§ **WORK TASK**: Using the entries below, output exactly the lines from the one containing "2. **Spike Large Hub power consumption**:<br>" through the final line, both included, and no others.

§ **SOURCE MATERIAL**:
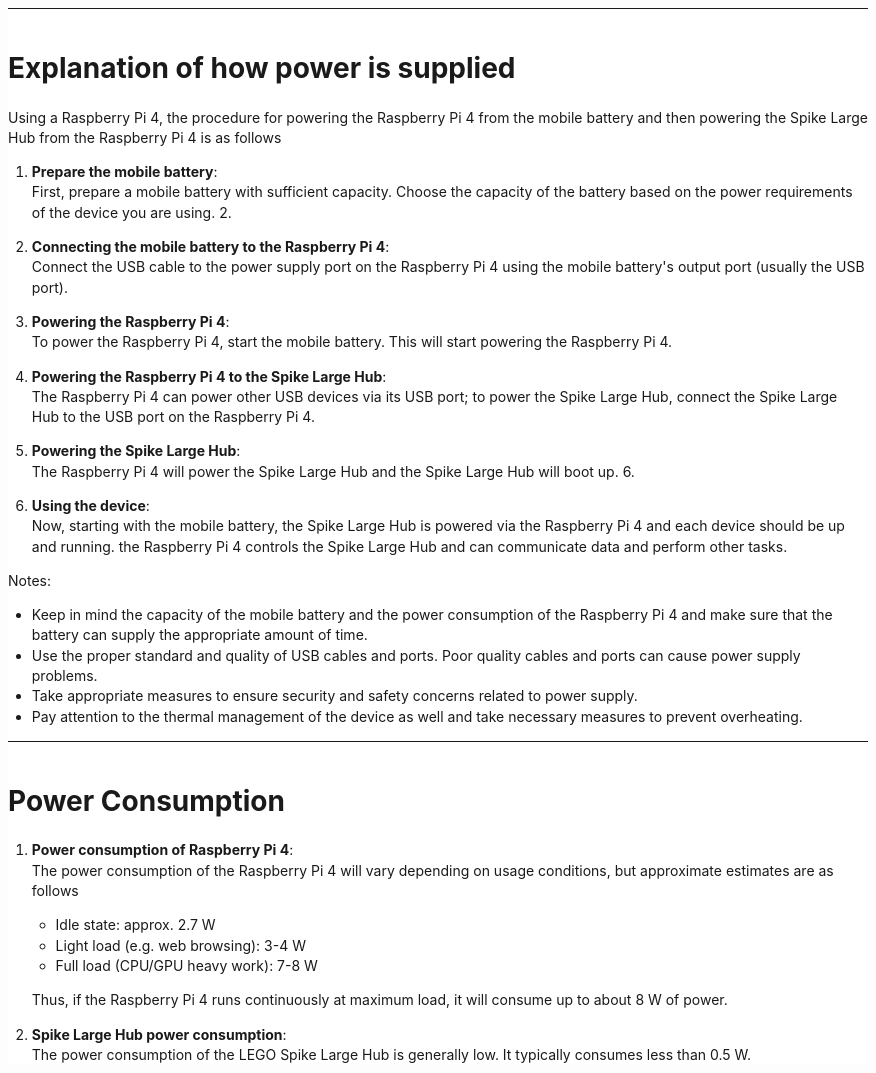 
***
# Explanation of how power is supplied

Using a Raspberry Pi 4, the procedure for powering the Raspberry Pi 4 from the mobile battery and then powering the Spike Large Hub from the Raspberry Pi 4 is as follows

1. **Prepare the mobile battery**:<br>
   First, prepare a mobile battery with sufficient capacity. Choose the capacity of the battery based on the power requirements of the device you are using. 2.

2. **Connecting the mobile battery to the Raspberry Pi 4**:<br>
   Connect the USB cable to the power supply port on the Raspberry Pi 4 using the mobile battery's output port (usually the USB port).

3. **Powering the Raspberry Pi 4**:<br>
   To power the Raspberry Pi 4, start the mobile battery. This will start powering the Raspberry Pi 4.

4. **Powering the Raspberry Pi 4 to the Spike Large Hub**:<br>
   The Raspberry Pi 4 can power other USB devices via its USB port; to power the Spike Large Hub, connect the Spike Large Hub to the USB port on the Raspberry Pi 4.

5. **Powering the Spike Large Hub**:<br>
   The Raspberry Pi 4 will power the Spike Large Hub and the Spike Large Hub will boot up. 6.

6. **Using the device**:<br>
   Now, starting with the mobile battery, the Spike Large Hub is powered via the Raspberry Pi 4 and each device should be up and running. the Raspberry Pi 4 controls the Spike Large Hub and can communicate data and perform other tasks.

Notes:
- Keep in mind the capacity of the mobile battery and the power consumption of the Raspberry Pi 4 and make sure that the battery can supply the appropriate amount of time.
- Use the proper standard and quality of USB cables and ports. Poor quality cables and ports can cause power supply problems.
- Take appropriate measures to ensure security and safety concerns related to power supply.
- Pay attention to the thermal management of the device as well and take necessary measures to prevent overheating.

***
# Power Consumption

1. **Power consumption of Raspberry Pi 4**:<br>
   The power consumption of the Raspberry Pi 4 will vary depending on usage conditions, but approximate estimates are as follows
   - Idle state: approx. 2.7 W
   - Light load (e.g. web browsing): 3-4 W
   - Full load (CPU/GPU heavy work): 7-8 W

   Thus, if the Raspberry Pi 4 runs continuously at maximum load, it will consume up to about 8 W of power.

2. **Spike Large Hub power consumption**:<br>
   The power consumption of the LEGO Spike Large Hub is generally low. It typically consumes less than 0.5 W.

§ **ANSWER BOX**:
2. **Spike Large Hub power consumption**:<br>
   The power consumption of the LEGO Spike Large Hub is generally low. It typically consumes less than 0.5 W.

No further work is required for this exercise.